A baby is always a blessing.

I believe that babies are like mornings. They are God's way of telling us that He has not given up on us (mankind) yet. Therefore I say, a baby is always a blessing, no matter what. The newborn babies were the first one to greet me when I entered the door of Nazareth Home. My heart melted as I looked at them. So precious. Then I got to meet and hold the little man of Mommy H. He is so handsome! As much as Mommy H loves him, sadly she cannot keep him. She has lots of "what ifs" in her mind. However, she is thinking of entrusting him to someone or a couple who will be able to provide for her little man. With this thought she is also hoping that one day she will see him again. As I listened to her, my tears just welled up in my eyes and began to trickle down my cheeks. I could feel the pain inside. Looking at her baby I felt like he was my own and couldn't bear the fact that he'd be taken away from her. All I could say at that time was, "You know, baby ____ is a blessing to you. Let's ask the Lord to show you what His perfect will for you and baby ___. I know He only wants the best for both of you."

Adorable Babies

One can always extend a helping hand.

Although I brought some "gifts" for the "girls" of Nazareth Home, at that time I felt like those were not enough. More than the material blessings, I believe they also need emotional support and spiritual guidance. Before I said goodbye to Mommy H and her little man, I offered to pray for them. I knew it was the best gift that I could give them. I also assured her that I would be praying for her and the baby even after that event.

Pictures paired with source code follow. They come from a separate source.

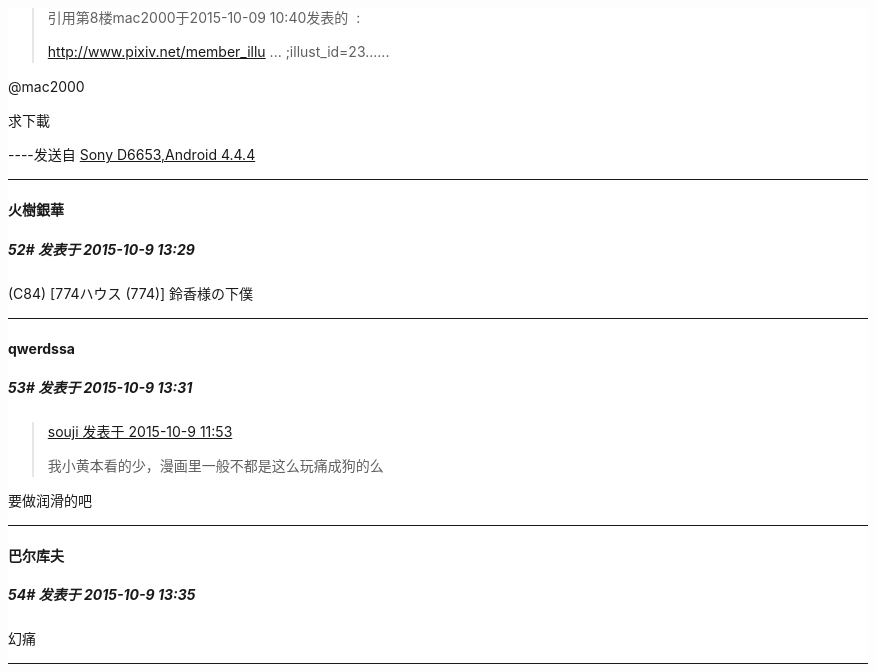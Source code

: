 

<blockquote>引用第8楼mac2000于2015-10-09 10:40发表的  :

http://www.pixiv.net/member_illu ... ;illust_id=23......</blockquote>
@mac2000

求下載


----发送自 [Sony D6653,Android 4.4.4](http://stage1.5j4m.com/?1.19) 







-----

####  火樹銀華  
##### 52#       发表于 2015-10-9 13:29




 (C84) [774ハウス (774)] 鈴香様の下僕 







-----

####  qwerdssa  
##### 53#       发表于 2015-10-9 13:31



<blockquote><a href="httphttps://bbs.saraba1st.com/2b/forum.php?mod=redirect&amp;goto=findpost&amp;pid=30388670&amp;ptid=1161241" target="_blank">souji 发表于 2015-10-9 11:53</a>

我小黄本看的少，漫画里一般不都是这么玩痛成狗的么</blockquote>
要做润滑的吧







-----

####  巴尔库夫  
##### 54#       发表于 2015-10-9 13:35




幻痛







-----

When I came home I told my husband about the event and my one-on-one moment with Mommy H. I expressed my desire to go back to Nazareth Home and give whatever we could to Mommy H and her little man. I'm so blessed to have a husband who does not only believe in me but supports me. One of these days I'll go back to Nazareth Home together with my husband and our baby.

I Heart Being a Mom event was a new and first one for me. I am so thankful that I had been chosen to be one of the mommy bloggers to witness (and blog) it. Thank you JLo for making this possible. Heartfelt gratitude also goes to those who helped and supported this event.



Sisters' Sweetness

M Catering & Fine Foods
Party Boosters
King Sue Ham
KidiKraft
Tickled Moms
Digital Filipino

Mommy Bloggers together with Ms. Mae (Resource Speaker)


I hope that this is not the last. I am looking forward to seeing (and being a part) of more cause-oriented and blog worthy events.